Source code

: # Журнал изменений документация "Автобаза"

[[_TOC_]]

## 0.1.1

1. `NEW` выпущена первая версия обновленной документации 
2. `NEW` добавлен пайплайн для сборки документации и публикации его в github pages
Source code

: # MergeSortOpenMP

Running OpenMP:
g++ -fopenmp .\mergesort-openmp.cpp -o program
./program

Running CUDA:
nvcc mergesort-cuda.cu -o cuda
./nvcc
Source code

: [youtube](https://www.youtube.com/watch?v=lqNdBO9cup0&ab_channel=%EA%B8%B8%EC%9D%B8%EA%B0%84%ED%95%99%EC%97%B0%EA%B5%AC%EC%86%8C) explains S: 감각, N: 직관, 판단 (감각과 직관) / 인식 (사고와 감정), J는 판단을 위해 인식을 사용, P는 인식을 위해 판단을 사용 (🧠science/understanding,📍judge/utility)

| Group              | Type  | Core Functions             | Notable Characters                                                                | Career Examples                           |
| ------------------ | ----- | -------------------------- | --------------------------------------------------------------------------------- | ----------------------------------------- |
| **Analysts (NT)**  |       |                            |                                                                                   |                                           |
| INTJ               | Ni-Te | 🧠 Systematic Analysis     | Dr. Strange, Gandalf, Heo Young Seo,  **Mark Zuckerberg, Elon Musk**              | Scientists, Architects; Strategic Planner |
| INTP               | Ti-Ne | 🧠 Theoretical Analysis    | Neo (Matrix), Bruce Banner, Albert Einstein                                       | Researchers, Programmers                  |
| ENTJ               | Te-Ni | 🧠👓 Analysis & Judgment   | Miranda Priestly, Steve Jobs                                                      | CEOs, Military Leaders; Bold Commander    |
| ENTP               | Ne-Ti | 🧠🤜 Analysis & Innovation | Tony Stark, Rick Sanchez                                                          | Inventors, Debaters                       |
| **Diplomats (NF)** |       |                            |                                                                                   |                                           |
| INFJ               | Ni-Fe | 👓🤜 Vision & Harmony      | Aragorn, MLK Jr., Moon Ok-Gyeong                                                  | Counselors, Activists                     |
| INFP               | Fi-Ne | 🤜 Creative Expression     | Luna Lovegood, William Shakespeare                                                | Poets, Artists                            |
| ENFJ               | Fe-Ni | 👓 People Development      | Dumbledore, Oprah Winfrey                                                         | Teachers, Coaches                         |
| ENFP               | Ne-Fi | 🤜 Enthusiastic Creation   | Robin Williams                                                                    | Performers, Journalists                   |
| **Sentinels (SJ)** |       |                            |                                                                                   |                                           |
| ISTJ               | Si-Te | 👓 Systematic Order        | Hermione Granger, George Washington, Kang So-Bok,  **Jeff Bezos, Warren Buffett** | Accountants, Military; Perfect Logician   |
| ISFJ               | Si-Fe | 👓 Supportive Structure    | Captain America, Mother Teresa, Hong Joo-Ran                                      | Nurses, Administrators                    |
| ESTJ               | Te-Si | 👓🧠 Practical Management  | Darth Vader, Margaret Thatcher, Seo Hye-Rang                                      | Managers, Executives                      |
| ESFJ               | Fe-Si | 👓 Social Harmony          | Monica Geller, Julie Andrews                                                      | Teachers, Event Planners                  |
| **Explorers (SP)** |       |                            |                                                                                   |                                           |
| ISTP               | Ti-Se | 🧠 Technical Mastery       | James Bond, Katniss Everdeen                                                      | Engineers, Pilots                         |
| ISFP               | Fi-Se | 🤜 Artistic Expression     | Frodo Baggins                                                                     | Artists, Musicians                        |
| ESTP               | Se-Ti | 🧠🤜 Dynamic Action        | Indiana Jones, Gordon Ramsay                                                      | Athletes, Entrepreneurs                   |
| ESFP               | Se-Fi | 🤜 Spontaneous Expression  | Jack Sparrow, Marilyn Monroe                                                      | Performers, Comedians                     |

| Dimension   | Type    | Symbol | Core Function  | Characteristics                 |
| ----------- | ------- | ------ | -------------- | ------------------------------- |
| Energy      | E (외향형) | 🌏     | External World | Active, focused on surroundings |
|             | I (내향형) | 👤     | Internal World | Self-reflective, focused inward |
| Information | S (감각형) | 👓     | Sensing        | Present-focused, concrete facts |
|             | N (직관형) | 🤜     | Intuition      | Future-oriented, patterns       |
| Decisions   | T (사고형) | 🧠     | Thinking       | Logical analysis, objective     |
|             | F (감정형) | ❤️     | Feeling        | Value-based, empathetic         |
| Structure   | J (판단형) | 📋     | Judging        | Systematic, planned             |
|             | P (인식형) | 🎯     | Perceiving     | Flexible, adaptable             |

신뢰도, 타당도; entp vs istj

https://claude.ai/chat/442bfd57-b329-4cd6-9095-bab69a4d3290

■ Task to carry out
Within the data above, the lines from the one with "Neo (Matrix), Bruce" to the one with "Hermione Granger, George" must be repeated exactly; no other line belongs in the answer.

■ Answer
| INTP               | Ti-Ne | 🧠 Theoretical Analysis    | Neo (Matrix), Bruce Banner, Albert Einstein                                       | Researchers, Programmers                  |
| ENTJ               | Te-Ni | 🧠👓 Analysis & Judgment   | Miranda Priestly, Steve Jobs                                                      | CEOs, Military Leaders; Bold Commander    |
| ENTP               | Ne-Ti | 🧠🤜 Analysis & Innovation | Tony Stark, Rick Sanchez                                                          | Inventors, Debaters                       |
| **Diplomats (NF)** |       |                            |                                                                                   |                                           |
| INFJ               | Ni-Fe | 👓🤜 Vision & Harmony      | Aragorn, MLK Jr., Moon Ok-Gyeong                                                  | Counselors, Activists                     |
| INFP               | Fi-Ne | 🤜 Creative Expression     | Luna Lovegood, William Shakespeare                                                | Poets, Artists                            |
| ENFJ               | Fe-Ni | 👓 People Development      | Dumbledore, Oprah Winfrey                                                         | Teachers, Coaches                         |
| ENFP               | Ne-Fi | 🤜 Enthusiastic Creation   | Robin Williams                                                                    | Performers, Journalists                   |
| **Sentinels (SJ)** |       |                            |                                                                                   |                                           |
| ISTJ               | Si-Te | 👓 Systematic Order        | Hermione Granger, George Washington, Kang So-Bok,  **Jeff Bezos, Warren Buffett** | Accountants, Military; Perfect Logician   |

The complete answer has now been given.